7.

3.5K 199 2
                                    

Not; Eğer oylar iyi olursa akşam bir bölüm daha gelecek. İyi okumalar :)

Odanın sıcaklığı beni uykumdan ayırdığında gözlerimi güçlükle açıp etrafıma kısık gözlerle baktım. Yağmur geceden beri gitmemiş ve benimle birlikte bu hastane odasında uyumuştu. Benim aksime o pes etmiyordu. Bana olan güveni, beni şaşırtacak kadar fazlaydı. Onun hala bana inanması beni mutlu ediyordu. Evet, bende kendime inanmaya çalışıyordum ama ben bunu yapmaya mecbur olduğum için yapıyordum. Peki ya o? İntihar eden birine inanmak. Bu dünyadan kurtulmak isteyen bir insanın, tekrar hayata bağlanabileceğine inanmak kulağa mantıksız geliyordu. Zaten düşününce şu ana kadar pek de mantıklı hareketler yapmayan biri olarak, mantık hakkında düşünmem bile mantıksızdı. Ben değil miydim aşık olmamam gereken birine aşık olan? Yıllarca hislerini kimseye anlatamayan. Aşık olduğu adamın düğününe giden. Aşık olduğu adamın bebeğinin ölümüne sebep olan. Kendini uçurumdan atan. Elimi saçlarımdan geçirip gülümsedim. Ne kadar sorunlu bir insandım ben böyle? Bir de sorunlu olduğumu düşünüp kıkırdıyordum. Ama kendimi tutamıyordum. Bu seferde sesli bir kahkaha
dudaklarımdan firar ettiğinde Yağmur yaslandığı yerden hafifçe kafasını kaldırdı. Bana anlamsız bakışlar atarken konuşmaya başlamıştı.

'' Merak ediyorum da; kafanın yarılmasına mı, bir gözünün mor olmasına mı, kolunda ki alçıya mı, yoksa 2 gündür hastanede olmamıza rağmen hala ayağa kalkamamana mı gülüyorsun? Buradan bakınca deli gibi görünüyorsun onu da söyleyeyim de.'' Dediklerinden sonra daha çok gülmeye başladım.

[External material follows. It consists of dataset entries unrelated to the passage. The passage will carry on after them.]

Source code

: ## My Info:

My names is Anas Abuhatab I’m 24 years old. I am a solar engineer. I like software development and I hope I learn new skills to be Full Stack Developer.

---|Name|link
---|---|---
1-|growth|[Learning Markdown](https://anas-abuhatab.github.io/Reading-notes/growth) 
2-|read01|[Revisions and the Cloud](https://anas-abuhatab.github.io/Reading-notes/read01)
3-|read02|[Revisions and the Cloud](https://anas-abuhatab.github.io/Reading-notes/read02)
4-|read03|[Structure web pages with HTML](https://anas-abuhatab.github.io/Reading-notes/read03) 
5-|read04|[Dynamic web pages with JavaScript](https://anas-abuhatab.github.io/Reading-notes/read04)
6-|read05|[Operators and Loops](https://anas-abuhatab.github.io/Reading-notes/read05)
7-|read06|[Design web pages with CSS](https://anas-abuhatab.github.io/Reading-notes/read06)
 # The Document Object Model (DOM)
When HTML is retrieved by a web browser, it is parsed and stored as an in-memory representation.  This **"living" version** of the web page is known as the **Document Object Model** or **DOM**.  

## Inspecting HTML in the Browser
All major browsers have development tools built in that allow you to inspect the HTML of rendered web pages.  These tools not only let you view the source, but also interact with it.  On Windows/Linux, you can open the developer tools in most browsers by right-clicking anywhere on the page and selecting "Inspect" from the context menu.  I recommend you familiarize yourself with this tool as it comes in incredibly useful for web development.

'' Aslında ben de neye güldüğümü bilmiyorum. Uzun zamandır gülmeyince sanırım hangi zamanlarda gülmem gerektiğini unuttum.''

Dediğimde Yağmur burukça gülümsedi.

'' Yapma böyle Zeynep. Unutmak mı istiyorsun, birlikte unutucağız. Canın mı yanıyor, yaralarını birlikte saracağız. Gülmeyi mi unuttun, o zaman gülmeyi öğreneceğiz.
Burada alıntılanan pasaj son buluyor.